**Required action**
Every record that follows is to be copied exactly, with the pictures omitted.

# # # # #

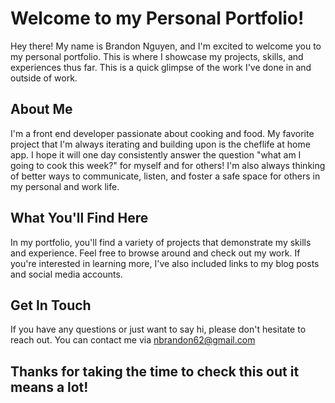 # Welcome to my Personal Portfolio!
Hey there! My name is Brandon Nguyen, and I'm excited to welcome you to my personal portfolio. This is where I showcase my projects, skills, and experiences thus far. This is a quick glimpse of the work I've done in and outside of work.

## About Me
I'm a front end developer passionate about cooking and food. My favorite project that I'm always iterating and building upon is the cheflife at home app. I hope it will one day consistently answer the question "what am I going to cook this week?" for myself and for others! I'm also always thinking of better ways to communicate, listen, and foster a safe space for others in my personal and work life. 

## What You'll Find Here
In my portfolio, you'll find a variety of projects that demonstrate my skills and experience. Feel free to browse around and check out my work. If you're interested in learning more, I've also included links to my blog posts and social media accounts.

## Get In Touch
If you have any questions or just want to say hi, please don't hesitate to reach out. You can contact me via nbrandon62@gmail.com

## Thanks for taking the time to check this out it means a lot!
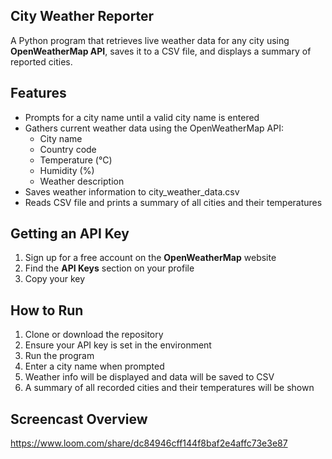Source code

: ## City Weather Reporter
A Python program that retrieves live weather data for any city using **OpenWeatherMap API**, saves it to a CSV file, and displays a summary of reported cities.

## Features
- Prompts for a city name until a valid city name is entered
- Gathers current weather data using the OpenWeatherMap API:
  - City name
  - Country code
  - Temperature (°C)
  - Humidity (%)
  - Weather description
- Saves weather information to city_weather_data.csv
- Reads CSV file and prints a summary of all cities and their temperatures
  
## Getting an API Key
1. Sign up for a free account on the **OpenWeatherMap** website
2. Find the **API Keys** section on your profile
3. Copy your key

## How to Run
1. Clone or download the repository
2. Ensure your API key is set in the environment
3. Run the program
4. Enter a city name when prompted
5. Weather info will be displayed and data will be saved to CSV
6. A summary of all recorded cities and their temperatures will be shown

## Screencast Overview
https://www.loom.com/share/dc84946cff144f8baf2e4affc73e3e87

# # # # #

**Result below**
 # Welcome to my Personal Portfolio!
Hey there! My name is Brandon Nguyen, and I'm excited to welcome you to my personal portfolio. This is where I showcase my projects, skills, and experiences thus far. This is a quick glimpse of the work I've done in and outside of work.

## About Me
I'm a front end developer passionate about cooking and food. My favorite project that I'm always iterating and building upon is the cheflife at home app. I hope it will one day consistently answer the question "what am I going to cook this week?" for myself and for others! I'm also always thinking of better ways to communicate, listen, and foster a safe space for others in my personal and work life. 

## What You'll Find Here
In my portfolio, you'll find a variety of projects that demonstrate my skills and experience. Feel free to browse around and check out my work. If you're interested in learning more, I've also included links to my blog posts and social media accounts.

## Get In Touch
If you have any questions or just want to say hi, please don't hesitate to reach out. You can contact me via nbrandon62@gmail.com

## Thanks for taking the time to check this out it means a lot!
Source code

: ## City Weather Reporter
A Python program that retrieves live weather data for any city using **OpenWeatherMap API**, saves it to a CSV file, and displays a summary of reported cities.

## Features
- Prompts for a city name until a valid city name is entered
- Gathers current weather data using the OpenWeatherMap API:
  - City name
  - Country code
  - Temperature (°C)
  - Humidity (%)
  - Weather description
- Saves weather information to city_weather_data.csv
- Reads CSV file and prints a summary of all cities and their temperatures
  
## Getting an API Key
1. Sign up for a free account on the **OpenWeatherMap** website
2. Find the **API Keys** section on your profile
3. Copy your key

## How to Run
1. Clone or download the repository
2. Ensure your API key is set in the environment
3. Run the program
4. Enter a city name when prompted
5. Weather info will be displayed and data will be saved to CSV
6. A summary of all recorded cities and their temperatures will be shown

## Screencast Overview
https://www.loom.com/share/dc84946cff144f8baf2e4affc73e3e87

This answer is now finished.